The opposition cannot ignore the 800-pound gorilla in the room. And to mix metaphors, the big gorilla is the security sector that occupies the room and that constricts the breathing space of a democracy already on oxygen support. It is the instrumentalities of State security that have been used, very possibly criminally, against the State’s own citizenry.

So, what direction should be taken? A new administration must send up and down the chain of command an unimpeded directive that breaks away from policies and practices that violate human rights and constitutional processes like due process.
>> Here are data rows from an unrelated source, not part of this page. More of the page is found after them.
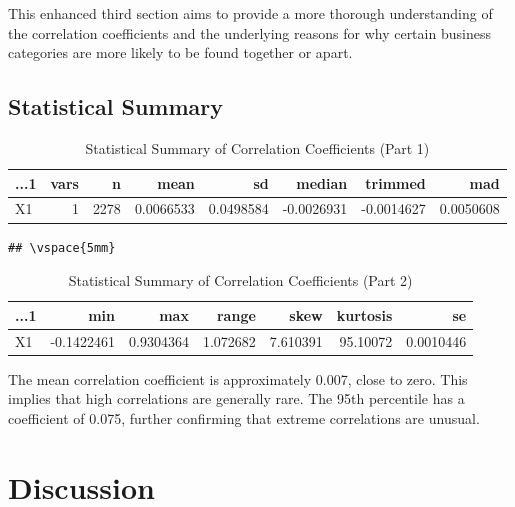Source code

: \documentclass[
]{article}
\begin{document}
This enhanced third section aims to provide a more thorough understanding of the correlation coefficients and the underlying reasons for why certain business categories are more likely to be found together or apart.

\hypertarget{statistical-summary}{%
\subsection{Statistical Summary}\label{statistical-summary}}

\begin{table}

\caption{\label{tab:unnamed-chunk-2}Statistical Summary of Correlation Coefficients (Part 1)}
\centering
\begin{tabular}[t]{l|r|r|r|r|r|r|r}
\hline
...1 & vars & n & mean & sd & median & trimmed & mad\\
\hline
X1 & 1 & 2278 & 0.0066533 & 0.0498584 & -0.0026931 & -0.0014627 & 0.0050608\\
\hline
\end{tabular}
\end{table}

\begin{verbatim}
## \vspace{5mm}
\end{verbatim}

\begin{table}

\caption{\label{tab:unnamed-chunk-2}Statistical Summary of Correlation Coefficients (Part 2)}
\centering
\begin{tabular}[t]{l|r|r|r|r|r|r}
\hline
...1 & min & max & range & skew & kurtosis & se\\
\hline
X1 & -0.1422461 & 0.9304364 & 1.072682 & 7.610391 & 95.10072 & 0.0010446\\
\hline
\end{tabular}
\end{table}

The mean correlation coefficient is approximately 0.007, close to zero. This implies that high correlations are generally rare. The 95th percentile has a coefficient of 0.075, further confirming that extreme correlations are unusual.

\hypertarget{discussion}{%
\section{Discussion}\label{discussion}}
\end{document}
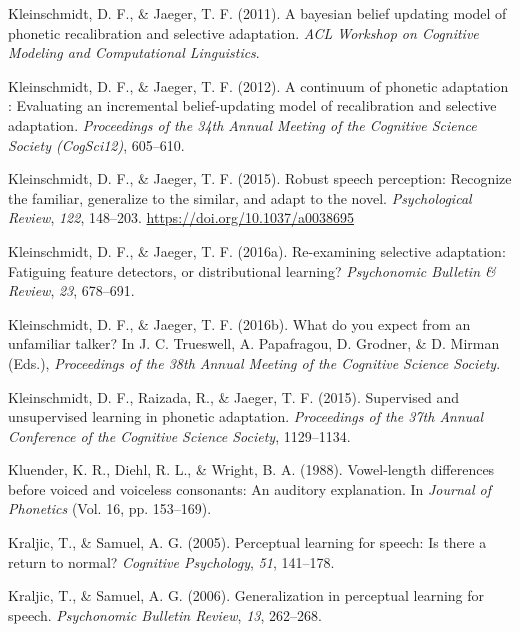 \documentclass[
  11pt,
  english,
  man,floatsintext]{apa6}
\newlength{\cslhangindent}
\newlength{\cslentryspacingunit} %
\newenvironment{CSLReferences}[2] %
 {%
  \setlength{\parindent}{0pt}
  \ifodd #1
  \let\oldpar\par
  \def\par{\hangindent=\cslhangindent\oldpar}
  \fi
  \setlength{\parskip}{#2\cslentryspacingunit}
 }%
 {}
\begin{document}
\begin{CSLReferences}{1}{0}
\leavevmode{}%
Kleinschmidt, D. F., \& Jaeger, T. F. (2011). A bayesian belief updating model of phonetic recalibration and selective adaptation. \emph{ACL Workshop on Cognitive Modeling and Computational Linguistics}.

\leavevmode{}%
Kleinschmidt, D. F., \& Jaeger, T. F. (2012). A continuum of phonetic adaptation : Evaluating an incremental belief-updating model of recalibration and selective adaptation. \emph{Proceedings of the 34th Annual Meeting of the Cognitive Science Society (CogSci12)}, 605--610.

\leavevmode{}%
Kleinschmidt, D. F., \& Jaeger, T. F. (2015). Robust speech perception: Recognize the familiar, generalize to the similar, and adapt to the novel. \emph{Psychological Review}, \emph{122}, 148--203. \url{https://doi.org/10.1037/a0038695}

\leavevmode{}%
Kleinschmidt, D. F., \& Jaeger, T. F. (2016a). Re-examining selective adaptation: Fatiguing feature detectors, or distributional learning? \emph{Psychonomic Bulletin \& Review}, \emph{23}, 678--691.

\leavevmode{}%
Kleinschmidt, D. F., \& Jaeger, T. F. (2016b). What do you expect from an unfamiliar talker? In J. C. Trueswell, A. Papafragou, D. Grodner, \& D. Mirman (Eds.), \emph{Proceedings of the 38th Annual Meeting of the Cognitive Science Society}.

\leavevmode{}%
Kleinschmidt, D. F., Raizada, R., \& Jaeger, T. F. (2015). Supervised and unsupervised learning in phonetic adaptation. \emph{Proceedings of the 37th Annual Conference of the Cognitive Science Society}, 1129--1134.

\leavevmode{}%
Kluender, K. R., Diehl, R. L., \& Wright, B. A. (1988). Vowel-length differences before voiced and voiceless consonants: An auditory explanation. In \emph{Journal of Phonetics} (Vol. 16, pp. 153--169).

\leavevmode{}%
Kraljic, T., \& Samuel, A. G. (2005). Perceptual learning for speech: Is there a return to normal? \emph{Cognitive Psychology}, \emph{51}, 141--178.

\leavevmode{}%
Kraljic, T., \& Samuel, A. G. (2006). Generalization in perceptual learning for speech. \emph{Psychonomic Bulletin Review}, \emph{13}, 262--268.


\end{CSLReferences}
\end{document}
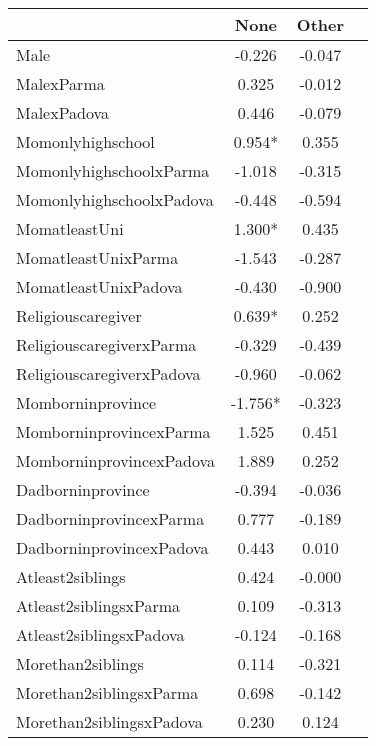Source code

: \begin{tabular}{l c c c}
\toprule
& None & Other \\
\midrule
Male &    -0.226 &    -0.047 \\
MalexParma &     0.325 &    -0.012 \\
MalexPadova &     0.446 &    -0.079 \\
Momonlyhighschool & 0.954* &     0.355 \\
MomonlyhighschoolxParma &    -1.018 &    -0.315 \\
MomonlyhighschoolxPadova &    -0.448 &    -0.594 \\
MomatleastUni & 1.300* &     0.435 \\
MomatleastUnixParma &    -1.543 &    -0.287 \\
MomatleastUnixPadova &    -0.430 &    -0.900 \\
Religiouscaregiver & 0.639* &     0.252 \\
ReligiouscaregiverxParma &    -0.329 &    -0.439 \\
ReligiouscaregiverxPadova &    -0.960 &    -0.062 \\
Momborninprovince & -1.756* &    -0.323 \\
MomborninprovincexParma &     1.525 &     0.451 \\
MomborninprovincexPadova &     1.889 &     0.252 \\
Dadborninprovince &    -0.394 &    -0.036 \\
DadborninprovincexParma &     0.777 &    -0.189 \\
DadborninprovincexPadova &     0.443 &     0.010 \\
Atleast2siblings &     0.424 &    -0.000 \\
Atleast2siblingsxParma &     0.109 &    -0.313 \\
Atleast2siblingsxPadova &    -0.124 &    -0.168 \\
Morethan2siblings &     0.114 &    -0.321 \\
Morethan2siblingsxParma &     0.698 &    -0.142 \\
Morethan2siblingsxPadova &     0.230 &     0.124 \\
\bottomrule
\end{tabular}

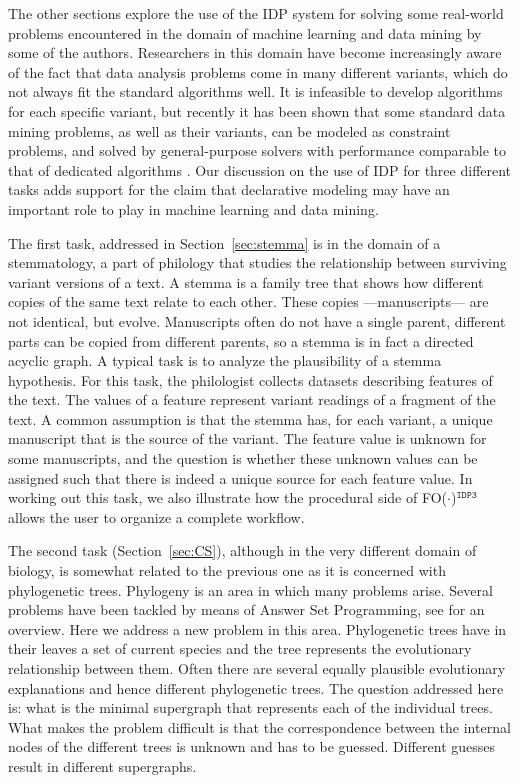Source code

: \documentclass{tlp}
\newcommand{\fodotidp}{{\sc FO($\cdot$)$^{\mathtt{IDP3}}$}\xspace}
\renewcommand{\|}{\ensuremath{\,|\,}}
\renewcommand{\|}{\,|\,}
\begin{document}
The other sections explore the use of the IDP system for solving some
real-world problems encountered in the domain of machine learning and
data mining by some of the authors.  Researchers in this domain have
become increasingly aware of the fact that data analysis problems come
in many different variants, which do not always fit the standard
algorithms well.  It is infeasible to develop algorithms for each
specific variant, but recently it has been shown that some standard
data mining problems, as well as their variants, can be modeled as
constraint problems, and solved by general-purpose solvers with
performance comparable to that of dedicated algorithms
\cite{DBLP:journals/ai/GunsNR11}.  Our discussion on the use of IDP for three
different tasks adds support for the claim that declarative modeling
may have an important role to play in machine learning and data
mining.


The first task, addressed in Section~\ref{sec:stemma} is in the domain
of a stemmatology, a part of philology that studies the relationship
between surviving variant versions of a text. A stemma is a family
tree that shows how different copies of the same text relate to each
other. These copies ---manuscripts--- are not identical, but
evolve. Manuscripts often do not have a single parent, different parts
can be copied from different parents, so a stemma is in fact a
directed acyclic graph. A typical task is to analyze the plausibility
of a stemma hypothesis. For this task, the philologist collects
datasets describing features of the text. The values of a feature
represent variant readings of a fragment of the text. A common
assumption is that the stemma has, for each variant, a unique
manuscript that is the source of the variant. The feature value is
unknown for some manuscripts, and the question is whether these
unknown values can be assigned such that there is indeed a unique
source for each feature value. In working out this task, we also
illustrate how the procedural side of \fodotidp allows the user to
organize a complete workflow.

The second task (Section~\ref{sec:CS}), although in the very different
domain of biology, is somewhat related to the previous one as it is
concerned with phylogenetic trees. Phylogeny is an area in which many
problems arise. Several problems have been tackled by means of Answer
Set Programming, see  for an overview. Here we address a
new problem in this area. Phylogenetic trees have in
their leaves a set of current species and the tree represents the
evolutionary relationship between them. Often there are several
equally plausible evolutionary explanations and hence different
phylogenetic trees. The question addressed here is: what is the
minimal supergraph that represents each of the individual trees. What
makes the problem difficult is that the correspondence between the
internal nodes of the different trees is unknown and has to be
guessed. Different guesses result in different supergraphs. 
\end{document}
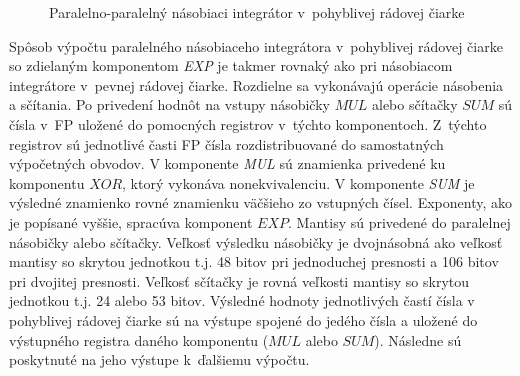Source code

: \begin{figure}[h]
\centering
{}
\caption{Paralelno-paralelný násobiaci integrátor v~pohyblivej rádovej čiarke}
\label{ppni_fp}
\end{figure}
\bigskip

Spôsob výpočtu paralelného násobiaceho integrátora v~pohyblivej rádovej čiarke so zdielaným komponentom \textit{EXP} je takmer rovnaký ako pri násobiacom integrátore v~pevnej rádovej čiarke. Rozdielne sa vykonávajú operácie násobenia a sčítania. Po privedení hodnôt na vstupy násobičky $ MUL $ alebo sčítačky $ SUM $ sú čísla v~FP uložené do pomocných registrov v~týchto komponentoch. Z~týchto registrov sú jednotlivé časti FP čísla rozdistribuované do samostatných výpočetných obvodov. V komponente \textit{MUL} sú znamienka privedené ku komponentu $ XOR $, ktorý vykonáva nonekvivalenciu. V komponente \textit{SUM} je výsledné znamienko rovné znamienku väčšieho zo vstupných čísel. Exponenty, ako je popísané vyššie, spracúva komponent $ EXP $. Mantisy sú privedené do paralelnej násobičky alebo sčítačky. Veľkosť výsledku násobičky je dvojnásobná ako veľkosť mantisy so skrytou jednotkou t.j. 48 bitov pri jednoduchej presnosti a 106 bitov pri dvojitej presnosti. Veľkosť sčítačky je rovná veľkosti mantisy so skrytou jednotkou t.j. 24 alebo 53 bitov. Výsledné hodnoty jednotlivých častí čísla v pohyblivej rádovej čiarke sú na výstupe spojené do jedého čísla a uložené do výstupného registra daného komponentu ($ MUL $ alebo $ SUM $). Následne sú poskytnuté na jeho výstupe k~ďalšiemu výpočtu.

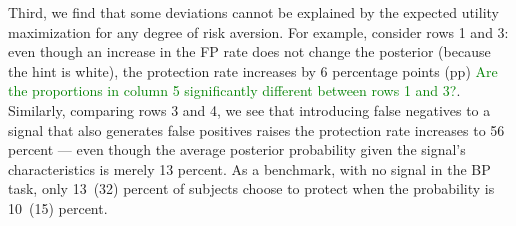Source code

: \documentclass[12pt,a4paper]{article}
\begin{document}
Third, we find that some deviations cannot be explained by the expected utility maximization for any degree of risk aversion. For example, consider rows 1 and 3: even though an increase in the FP rate does not change the posterior (because the hint is white), the protection rate increases by 6 percentage points (pp) \textcolor{green}{Are the proportions in column 5 significantly different between rows 1 and 3?}. Similarly, comparing rows 3 and 4, we see that introducing false negatives to a signal that also generates false positives raises the protection rate increases to 56 percent --- even though the average posterior probability given the signal's characteristics is merely 13 percent. As a benchmark, with no signal in the BP task, only 13~(32) percent of subjects choose to protect when the probability is 10~(15) percent. 


\begin{table}[H]\centering 
\caption{Average Protection by Signal Type} 
\label{tab:nonparIP}
\end{table}
\end{document}
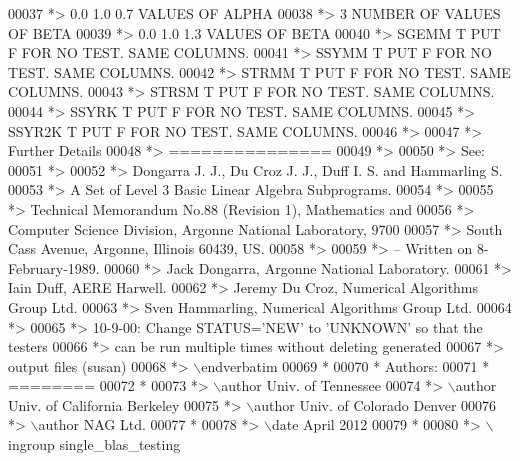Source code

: \begin{DoxyCode}
00037 \textcolor{comment}{*> 0.0 1.0 0.7       VALUES OF ALPHA}
00038 \textcolor{comment}{*> 3                 NUMBER OF VALUES OF BETA}
00039 \textcolor{comment}{*> 0.0 1.0 1.3       VALUES OF BETA}
00040 \textcolor{comment}{*> SGEMM  T PUT F FOR NO TEST. SAME COLUMNS.}
00041 \textcolor{comment}{*> SSYMM  T PUT F FOR NO TEST. SAME COLUMNS.}
00042 \textcolor{comment}{*> STRMM  T PUT F FOR NO TEST. SAME COLUMNS.}
00043 \textcolor{comment}{*> STRSM  T PUT F FOR NO TEST. SAME COLUMNS.}
00044 \textcolor{comment}{*> SSYRK  T PUT F FOR NO TEST. SAME COLUMNS.}
00045 \textcolor{comment}{*> SSYR2K T PUT F FOR NO TEST. SAME COLUMNS.}
00046 \textcolor{comment}{*>}
00047 \textcolor{comment}{*> Further Details}
00048 \textcolor{comment}{*> ===============}
00049 \textcolor{comment}{*>}
00050 \textcolor{comment}{*> See:}
00051 \textcolor{comment}{*>}
00052 \textcolor{comment}{*>    Dongarra J. J., Du Croz J. J., Duff I. S. and Hammarling S.}
00053 \textcolor{comment}{*>    A Set of Level 3 Basic Linear Algebra Subprograms.}
00054 \textcolor{comment}{*>}
00055 \textcolor{comment}{*>    Technical Memorandum No.88 (Revision 1), Mathematics and}
00056 \textcolor{comment}{*>    Computer Science Division, Argonne National Laboratory, 9700}
00057 \textcolor{comment}{*>    South Cass Avenue, Argonne, Illinois 60439, US.}
00058 \textcolor{comment}{*>}
00059 \textcolor{comment}{*> -- Written on 8-February-1989.}
00060 \textcolor{comment}{*>    Jack Dongarra, Argonne National Laboratory.}
00061 \textcolor{comment}{*>    Iain Duff, AERE Harwell.}
00062 \textcolor{comment}{*>    Jeremy Du Croz, Numerical Algorithms Group Ltd.}
00063 \textcolor{comment}{*>    Sven Hammarling, Numerical Algorithms Group Ltd.}
00064 \textcolor{comment}{*>}
00065 \textcolor{comment}{*>    10-9-00:  Change STATUS='NEW' to 'UNKNOWN' so that the testers}
00066 \textcolor{comment}{*>              can be run multiple times without deleting generated}
00067 \textcolor{comment}{*>              output files (susan)}
00068 \textcolor{comment}{*> \(\backslash\)endverbatim}
00069 \textcolor{comment}{*}
00070 \textcolor{comment}{*  Authors:}
00071 \textcolor{comment}{*  ========}
00072 \textcolor{comment}{*}
00073 \textcolor{comment}{*> \(\backslash\)author Univ. of Tennessee }
00074 \textcolor{comment}{*> \(\backslash\)author Univ. of California Berkeley }
00075 \textcolor{comment}{*> \(\backslash\)author Univ. of Colorado Denver }
00076 \textcolor{comment}{*> \(\backslash\)author NAG Ltd. }
00077 \textcolor{comment}{*}
00078 \textcolor{comment}{*> \(\backslash\)date April 2012}
00079 \textcolor{comment}{*}
00080 \textcolor{comment}{*> \(\backslash\)ingroup single\_blas\_testing}

\end{DoxyCode}
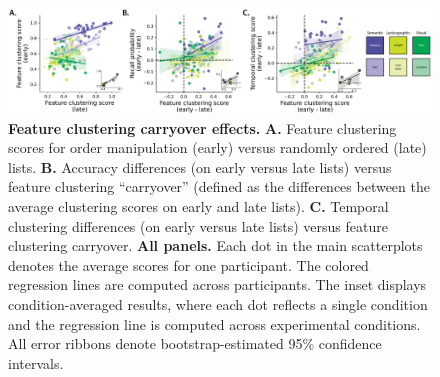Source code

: \documentclass[11pt]{article}
\begin{document}
\begin{figure}[tp] \centering
    \includegraphics[width=\textwidth]{figures/clustering_carryover}

    \caption{\textbf{Feature clustering carryover effects.} \textbf{A.} Feature
    clustering scores for order manipulation (early) versus randomly ordered
    (late) lists. \textbf{B.} Accuracy differences (on early versus late lists)
    versus feature clustering ``carryover'' (defined as the differences between
    the average clustering scores on early and late lists). \textbf{C.}
    Temporal clustering differences (on early versus late lists) versus feature
    clustering carryover. \textbf{All panels.} Each dot in the main
    scatterplots denotes the average scores for one participant. The colored
    regression lines are computed across participants. The inset displays
    condition-averaged results, where each dot reflects a single condition and
    the regression line is computed across experimental conditions. All error
    ribbons denote bootstrap-estimated 95\% confidence intervals.}
    \label{fig:clustering-carryover}

\end{figure}
\end{document}
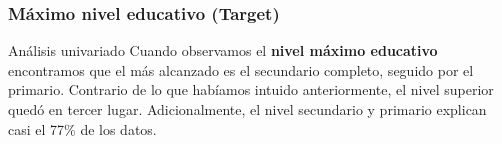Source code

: \documentclass[pdf]{beamer}
\begin{document}
{%



           
           
           
 

           
           
           
           
    \subsubsection{Máximo nivel educativo (Target)}
    
\begin{frame}{Análisis univariado}
    Cuando observamos el \textbf{nivel máximo educativo} encontramos que el más alcanzado es el secundario completo, seguido por el primario. Contrario de lo que habíamos intuido anteriormente, el nivel superior quedó en tercer lugar. Adicionalmente, el nivel secundario y primario explican casi el 77\% de los datos.
  

\end{frame}}
\end{document}
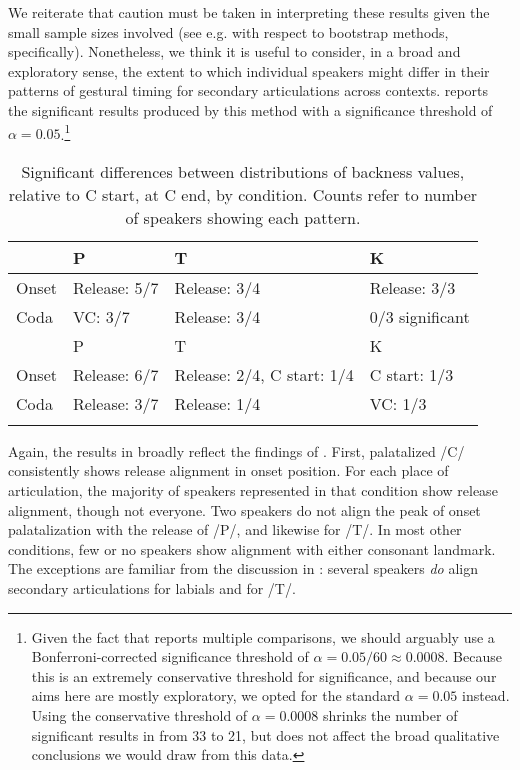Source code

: \documentclass[output=paper,colorlinks,citecolor=brown]{langscibook}
\newcommand{\pal}{\ipa{ʲ}}
\newcommand{\vel}{\ipa{ˠ}}
\begin{document}
We reiterate that caution must be taken in interpreting these results given the small sample sizes involved (see e.g. \citealt[Ch.9]{Chernick2011_bootstrap_methods} with respect to bootstrap methods, specifically). Nonetheless, we think it is useful to consider, in a broad and exploratory sense, the extent to which individual speakers might differ in their patterns of gestural timing for secondary articulations across contexts.  reports the significant results produced by this method with a significance threshold of $\alpha = 0.05$.\footnote{Given the fact that  reports multiple comparisons, we should arguably use a Bonferroni-corrected significance threshold of $\alpha = 0.05/60 \approx 0.0008$. Because this is an extremely conservative threshold for significance, and because our aims here are mostly exploratory, we opted for the standard $\alpha = 0.05$ instead. Using the conservative threshold of $\alpha = 0.0008$ shrinks the number of significant results in  from 33 to 21, but does not affect the broad qualitative conclusions we would draw from this data.
}


\begin{table}
\begin{tabular}{llll}
\lsptoprule
      & P\pal  & T\pal  & K\pal \\\midrule
Onset & Release: 5/7 & Release: 3/4   & Release: 3/3  \\
Coda  & VC: 3/7  &  Release: 3/4  &  0/3 significant\\
\midrule
      & P\vel  & T\vel  & K\vel  \\\midrule
Onset &  Release: 6/7 &  Release: 2/4, C start: 1/4  &  C start: 1/3  \\
Coda  &  Release: 3/7 &  Release: 1/4  &  VC: 1/3\\
\lspbottomrule
\end{tabular}
\caption{Significant differences between distributions of backness values, relative to C start, at C end, by condition. Counts refer to number of speakers showing each pattern.}\label{tab:sig-align}
\end{table}

Again, the results in  broadly reflect the findings of . First, palatalized /C\pal/ consistently shows release alignment in onset position. For each place of articulation, the majority of speakers represented in that condition show release alignment, though not everyone. Two speakers do not align the peak of onset palatalization with the release of /P\pal/, and likewise for /T\pal/. In most other conditions, few or no speakers show alignment with either consonant landmark. The exceptions are familiar from the discussion in : several speakers \emph{do} align secondary articulations for labials and for /T\pal/.
\end{document}
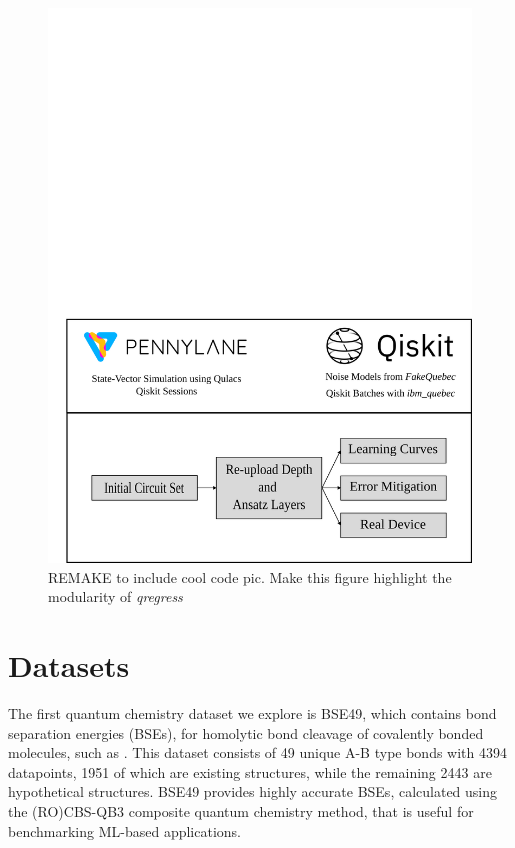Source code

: \documentclass[journal=jacsat,manuscript=article]{achemso}
\begin{document}
\begin{figure}[H]
	\centering
	\includegraphics[width=\linewidth]{../images/manuscript_figures/overview.png}
	\caption{REMAKE to include cool code pic. Make this figure highlight the modularity of \textit{qregress}}
	\label{fig:overview_project}
\end{figure}







\section{Datasets}\label{subsection:datasets}

The first quantum chemistry dataset we explore is BSE49, which contains bond separation energies (BSEs), for homolytic bond cleavage of covalently bonded molecules, such as .\cite{prasad_bse49_2021}
This dataset consists of 49 unique A-B type bonds with 4394 datapoints, 1951 of which are existing structures, while the remaining 2443 are hypothetical structures. 
BSE49 provides highly accurate BSEs, calculated using the  (RO)CBS-QB3\cite{wood_restricted-open-shell_2006,montgomery_complete_1999,montgomery_complete_2000} composite quantum chemistry method, that is useful for benchmarking ML-based applications.
\end{document}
It must communicate a clear message to the public that accountability will be taken seriously, including conducting the necessary investigations and holding erring personnel immediately to account — in a manner that is serious and robust in substance and process so as not to be mistaken as merely performative. It must manifest a desire and commitment to correct the institutions by undertaking reforms in staffing, structure, systems and strategies, policies, programs and behavior.

Further, it must acknowledge that the digression from professional and legal standards and procedures emanated from the high-ranking officers of the Philippine National Police (PNP) and from the corrupting elements at the highest levels in the executive branch.

And how will the above look like in concrete terms?

1.) Rescind all government memoranda that codify Oplan Tokhang.

2.) Fully cooperate with the Supreme Court on its decision ordering the Philippine National Police (PNP) to submit the data on the Duterte administration’s war on drugs.

3.) Investigate, in support of the efforts of the Department of Justice, all cases of killings of alleged drug suspects reported by human rights and civil society groups and the media, beyond the cases acknowledged by the PNP.

4.) Suspend or replace any police chief and station or precinct commanders who have been (or will be) named or charged in court cases related to the war on drugs.

5.) Critically review the Anti-Terrorism Act and the Human Security Act.

6.) Disavow “lawfare” in all its forms, and commit to repair the institutional damage wrought by it.

7.) Disband the National Task Force to End Local Communist Armed Conflict (NTF-ELCAC).

8.) Suspend or replace any military officer and personnel who have been (or will be) named or charged in court cases related to human rights violations, including red-tagging and extra-judicial killings.

9.) Review and enhance the mandate and capacity of the Commission on Human Rights.

10.) Resume in earnest the peace talks.

11.) Reaffirm the Rome Statute of the International Criminal Court (ICC).

The list of reforms is long and hard. There is so much at stake in the forthcoming elections. Security sector reforms are the clear expression of the electoral issues on good governance, rule of law, and democracy itself.

Jose Maria M. Mendoza works in development policy and management, with a focus on justice, human rights, and democracy.